▶ [WORK REQUEST] Word for word, copy out every line of the records, omitting each picture.

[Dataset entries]
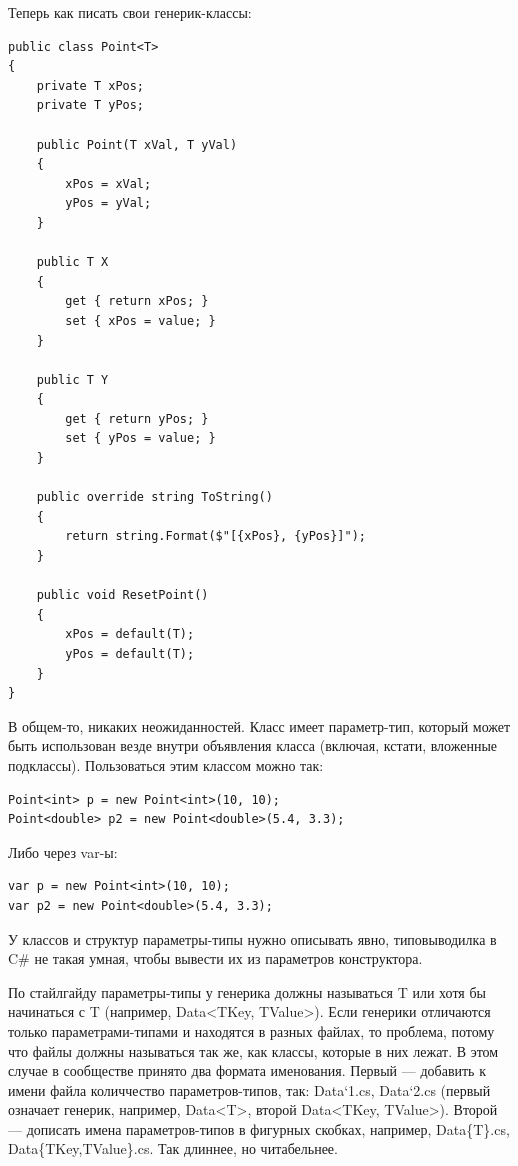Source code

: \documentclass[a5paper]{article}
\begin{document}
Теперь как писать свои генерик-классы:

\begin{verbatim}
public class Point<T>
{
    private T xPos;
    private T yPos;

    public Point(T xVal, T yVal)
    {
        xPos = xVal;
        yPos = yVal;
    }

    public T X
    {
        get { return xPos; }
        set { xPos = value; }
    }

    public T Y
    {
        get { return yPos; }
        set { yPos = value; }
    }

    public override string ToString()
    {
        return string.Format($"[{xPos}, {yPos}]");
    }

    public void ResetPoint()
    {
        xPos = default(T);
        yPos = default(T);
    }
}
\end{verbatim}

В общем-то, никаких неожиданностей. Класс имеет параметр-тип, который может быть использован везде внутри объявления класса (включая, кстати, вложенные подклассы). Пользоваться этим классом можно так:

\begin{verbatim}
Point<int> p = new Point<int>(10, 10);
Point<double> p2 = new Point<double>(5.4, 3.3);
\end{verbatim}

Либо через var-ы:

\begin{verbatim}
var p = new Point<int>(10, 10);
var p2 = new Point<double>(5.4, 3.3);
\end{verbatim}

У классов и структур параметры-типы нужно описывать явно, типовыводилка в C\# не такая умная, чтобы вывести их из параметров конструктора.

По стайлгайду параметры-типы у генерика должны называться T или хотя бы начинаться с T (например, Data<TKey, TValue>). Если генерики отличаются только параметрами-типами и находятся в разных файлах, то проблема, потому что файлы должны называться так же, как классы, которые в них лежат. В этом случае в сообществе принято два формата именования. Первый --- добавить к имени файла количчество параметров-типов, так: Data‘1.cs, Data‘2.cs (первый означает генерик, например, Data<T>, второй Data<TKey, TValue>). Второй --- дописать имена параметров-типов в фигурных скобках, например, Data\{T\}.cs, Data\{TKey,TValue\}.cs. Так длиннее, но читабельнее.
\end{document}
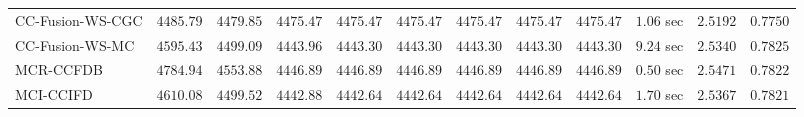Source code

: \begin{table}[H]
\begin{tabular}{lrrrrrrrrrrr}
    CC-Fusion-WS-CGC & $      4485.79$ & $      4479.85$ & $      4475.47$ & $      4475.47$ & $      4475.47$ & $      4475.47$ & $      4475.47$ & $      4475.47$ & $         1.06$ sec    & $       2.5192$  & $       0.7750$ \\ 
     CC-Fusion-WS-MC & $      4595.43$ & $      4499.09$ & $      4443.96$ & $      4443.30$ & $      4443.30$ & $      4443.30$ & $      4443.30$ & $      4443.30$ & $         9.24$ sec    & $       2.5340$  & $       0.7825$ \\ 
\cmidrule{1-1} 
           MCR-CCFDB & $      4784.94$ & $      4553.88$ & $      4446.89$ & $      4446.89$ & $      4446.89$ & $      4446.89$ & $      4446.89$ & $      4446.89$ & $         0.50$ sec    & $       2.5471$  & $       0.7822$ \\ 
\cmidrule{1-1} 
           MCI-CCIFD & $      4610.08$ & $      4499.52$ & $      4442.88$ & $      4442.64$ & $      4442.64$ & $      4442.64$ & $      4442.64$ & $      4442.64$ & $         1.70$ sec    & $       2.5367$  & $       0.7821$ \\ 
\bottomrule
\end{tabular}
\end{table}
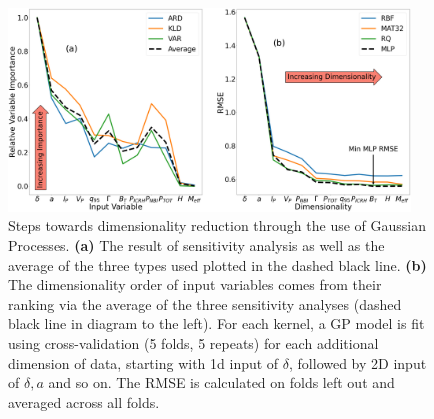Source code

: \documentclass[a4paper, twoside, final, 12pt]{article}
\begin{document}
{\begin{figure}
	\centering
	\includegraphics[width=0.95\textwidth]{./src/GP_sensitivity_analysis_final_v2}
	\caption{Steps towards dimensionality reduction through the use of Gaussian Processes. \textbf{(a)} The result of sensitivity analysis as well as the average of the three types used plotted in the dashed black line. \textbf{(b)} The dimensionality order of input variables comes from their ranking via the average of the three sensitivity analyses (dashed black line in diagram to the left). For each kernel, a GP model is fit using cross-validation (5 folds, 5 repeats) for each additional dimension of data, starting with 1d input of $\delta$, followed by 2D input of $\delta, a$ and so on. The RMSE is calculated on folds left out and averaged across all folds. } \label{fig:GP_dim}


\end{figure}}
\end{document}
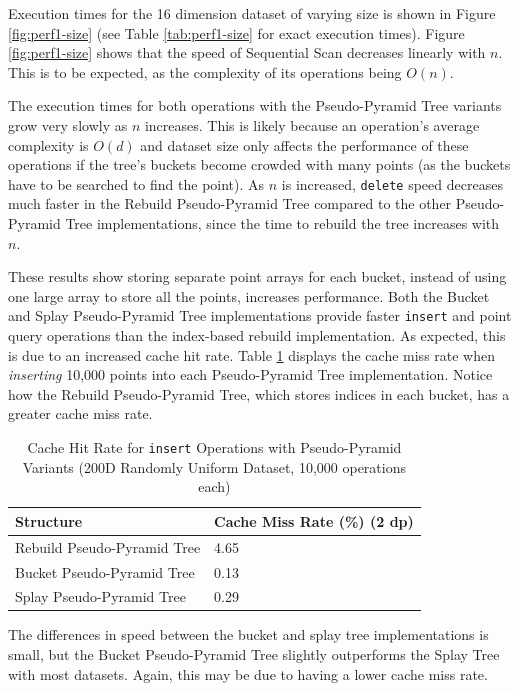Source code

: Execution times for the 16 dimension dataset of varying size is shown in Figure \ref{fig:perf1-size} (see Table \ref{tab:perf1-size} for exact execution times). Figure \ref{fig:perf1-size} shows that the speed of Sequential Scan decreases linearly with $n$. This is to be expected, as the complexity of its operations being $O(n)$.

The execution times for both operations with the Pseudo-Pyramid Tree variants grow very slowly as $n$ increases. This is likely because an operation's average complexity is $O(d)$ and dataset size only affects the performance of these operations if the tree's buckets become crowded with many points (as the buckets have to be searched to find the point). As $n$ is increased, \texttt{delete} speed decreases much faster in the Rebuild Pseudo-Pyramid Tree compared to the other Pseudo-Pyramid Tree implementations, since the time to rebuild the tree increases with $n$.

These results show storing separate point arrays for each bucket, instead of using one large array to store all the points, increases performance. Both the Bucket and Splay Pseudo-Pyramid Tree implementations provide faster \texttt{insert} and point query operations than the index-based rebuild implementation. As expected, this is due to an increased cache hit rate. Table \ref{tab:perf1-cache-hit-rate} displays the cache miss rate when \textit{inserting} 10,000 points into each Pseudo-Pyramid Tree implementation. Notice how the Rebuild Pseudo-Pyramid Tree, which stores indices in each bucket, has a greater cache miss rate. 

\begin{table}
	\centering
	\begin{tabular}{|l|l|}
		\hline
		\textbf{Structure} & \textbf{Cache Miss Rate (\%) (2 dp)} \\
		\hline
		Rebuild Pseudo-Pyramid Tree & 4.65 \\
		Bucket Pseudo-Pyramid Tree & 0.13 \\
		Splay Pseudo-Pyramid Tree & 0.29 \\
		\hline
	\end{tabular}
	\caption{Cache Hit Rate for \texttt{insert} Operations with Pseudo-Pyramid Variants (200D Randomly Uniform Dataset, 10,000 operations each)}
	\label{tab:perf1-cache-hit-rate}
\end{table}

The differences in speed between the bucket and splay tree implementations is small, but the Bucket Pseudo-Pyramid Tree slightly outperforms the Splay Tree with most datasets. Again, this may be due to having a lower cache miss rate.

▶ [RESULT BELOW]
Source code

: \documentclass[a5paper]{article}
\begin{document}
Теперь как писать свои генерик-классы:

\begin{verbatim}
public class Point<T>
{
    private T xPos;
    private T yPos;

    public Point(T xVal, T yVal)
    {
        xPos = xVal;
        yPos = yVal;
    }

    public T X
    {
        get { return xPos; }
        set { xPos = value; }
    }

    public T Y
    {
        get { return yPos; }
        set { yPos = value; }
    }

    public override string ToString()
    {
        return string.Format($"[{xPos}, {yPos}]");
    }

    public void ResetPoint()
    {
        xPos = default(T);
        yPos = default(T);
    }
}
\end{verbatim}

В общем-то, никаких неожиданностей. Класс имеет параметр-тип, который может быть использован везде внутри объявления класса (включая, кстати, вложенные подклассы). Пользоваться этим классом можно так:

\begin{verbatim}
Point<int> p = new Point<int>(10, 10);
Point<double> p2 = new Point<double>(5.4, 3.3);
\end{verbatim}

Либо через var-ы:

\begin{verbatim}
var p = new Point<int>(10, 10);
var p2 = new Point<double>(5.4, 3.3);
\end{verbatim}

У классов и структур параметры-типы нужно описывать явно, типовыводилка в C\# не такая умная, чтобы вывести их из параметров конструктора.

По стайлгайду параметры-типы у генерика должны называться T или хотя бы начинаться с T (например, Data<TKey, TValue>). Если генерики отличаются только параметрами-типами и находятся в разных файлах, то проблема, потому что файлы должны называться так же, как классы, которые в них лежат. В этом случае в сообществе принято два формата именования. Первый --- добавить к имени файла количчество параметров-типов, так: Data‘1.cs, Data‘2.cs (первый означает генерик, например, Data<T>, второй Data<TKey, TValue>). Второй --- дописать имена параметров-типов в фигурных скобках, например, Data\{T\}.cs, Data\{TKey,TValue\}.cs. Так длиннее, но читабельнее.
\end{document}
Source code

: \begin{table}[H]
\begin{tabular}{lrrrrrrrrrrr}
    CC-Fusion-WS-CGC & $      4485.79$ & $      4479.85$ & $      4475.47$ & $      4475.47$ & $      4475.47$ & $      4475.47$ & $      4475.47$ & $      4475.47$ & $         1.06$ sec    & $       2.5192$  & $       0.7750$ \\ 
     CC-Fusion-WS-MC & $      4595.43$ & $      4499.09$ & $      4443.96$ & $      4443.30$ & $      4443.30$ & $      4443.30$ & $      4443.30$ & $      4443.30$ & $         9.24$ sec    & $       2.5340$  & $       0.7825$ \\ 
\cmidrule{1-1} 
           MCR-CCFDB & $      4784.94$ & $      4553.88$ & $      4446.89$ & $      4446.89$ & $      4446.89$ & $      4446.89$ & $      4446.89$ & $      4446.89$ & $         0.50$ sec    & $       2.5471$  & $       0.7822$ \\ 
\cmidrule{1-1} 
           MCI-CCIFD & $      4610.08$ & $      4499.52$ & $      4442.88$ & $      4442.64$ & $      4442.64$ & $      4442.64$ & $      4442.64$ & $      4442.64$ & $         1.70$ sec    & $       2.5367$  & $       0.7821$ \\ 
\bottomrule
\end{tabular}
\end{table}
Source code

: \documentclass[a4paper, twoside, final, 12pt]{article}
\begin{document}
{\begin{figure}
	\centering
	\includegraphics[width=0.95\textwidth]{./src/GP_sensitivity_analysis_final_v2}
	\caption{Steps towards dimensionality reduction through the use of Gaussian Processes. \textbf{(a)} The result of sensitivity analysis as well as the average of the three types used plotted in the dashed black line. \textbf{(b)} The dimensionality order of input variables comes from their ranking via the average of the three sensitivity analyses (dashed black line in diagram to the left). For each kernel, a GP model is fit using cross-validation (5 folds, 5 repeats) for each additional dimension of data, starting with 1d input of $\delta$, followed by 2D input of $\delta, a$ and so on. The RMSE is calculated on folds left out and averaged across all folds. } \label{fig:GP_dim}


\end{figure}}
\end{document}
Source code

: Execution times for the 16 dimension dataset of varying size is shown in Figure \ref{fig:perf1-size} (see Table \ref{tab:perf1-size} for exact execution times). Figure \ref{fig:perf1-size} shows that the speed of Sequential Scan decreases linearly with $n$. This is to be expected, as the complexity of its operations being $O(n)$.

The execution times for both operations with the Pseudo-Pyramid Tree variants grow very slowly as $n$ increases. This is likely because an operation's average complexity is $O(d)$ and dataset size only affects the performance of these operations if the tree's buckets become crowded with many points (as the buckets have to be searched to find the point). As $n$ is increased, \texttt{delete} speed decreases much faster in the Rebuild Pseudo-Pyramid Tree compared to the other Pseudo-Pyramid Tree implementations, since the time to rebuild the tree increases with $n$.

These results show storing separate point arrays for each bucket, instead of using one large array to store all the points, increases performance. Both the Bucket and Splay Pseudo-Pyramid Tree implementations provide faster \texttt{insert} and point query operations than the index-based rebuild implementation. As expected, this is due to an increased cache hit rate. Table \ref{tab:perf1-cache-hit-rate} displays the cache miss rate when \textit{inserting} 10,000 points into each Pseudo-Pyramid Tree implementation. Notice how the Rebuild Pseudo-Pyramid Tree, which stores indices in each bucket, has a greater cache miss rate. 

\begin{table}
	\centering
	\begin{tabular}{|l|l|}
		\hline
		\textbf{Structure} & \textbf{Cache Miss Rate (\%) (2 dp)} \\
		\hline
		Rebuild Pseudo-Pyramid Tree & 4.65 \\
		Bucket Pseudo-Pyramid Tree & 0.13 \\
		Splay Pseudo-Pyramid Tree & 0.29 \\
		\hline
	\end{tabular}
	\caption{Cache Hit Rate for \texttt{insert} Operations with Pseudo-Pyramid Variants (200D Randomly Uniform Dataset, 10,000 operations each)}
	\label{tab:perf1-cache-hit-rate}
\end{table}

The differences in speed between the bucket and splay tree implementations is small, but the Bucket Pseudo-Pyramid Tree slightly outperforms the Splay Tree with most datasets. Again, this may be due to having a lower cache miss rate.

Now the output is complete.